- What the task asks
Consider the entries given below. Count the lines that include "anthropic" and give only the count.

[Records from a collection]
====

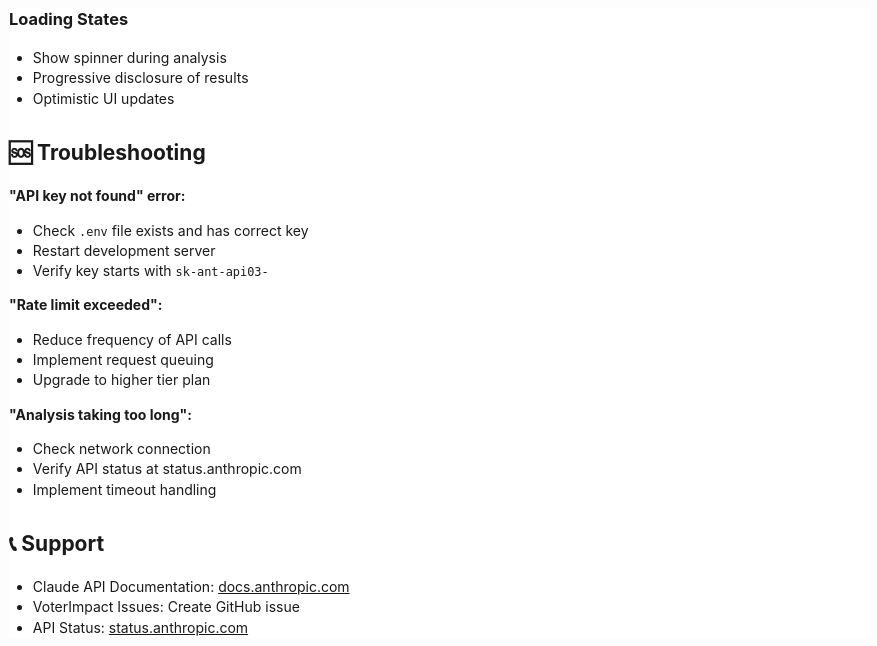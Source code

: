 ### Loading States
- Show spinner during analysis
- Progressive disclosure of results
- Optimistic UI updates

## 🆘 Troubleshooting

**"API key not found" error:**
- Check `.env` file exists and has correct key
- Restart development server
- Verify key starts with `sk-ant-api03-`

**"Rate limit exceeded":**
- Reduce frequency of API calls
- Implement request queuing
- Upgrade to higher tier plan

**"Analysis taking too long":**
- Check network connection
- Verify API status at status.anthropic.com
- Implement timeout handling

## 📞 Support

- Claude API Documentation: [docs.anthropic.com](https://docs.anthropic.com)
- VoterImpact Issues: Create GitHub issue
- API Status: [status.anthropic.com](https://status.anthropic.com)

====

- Result of this task
3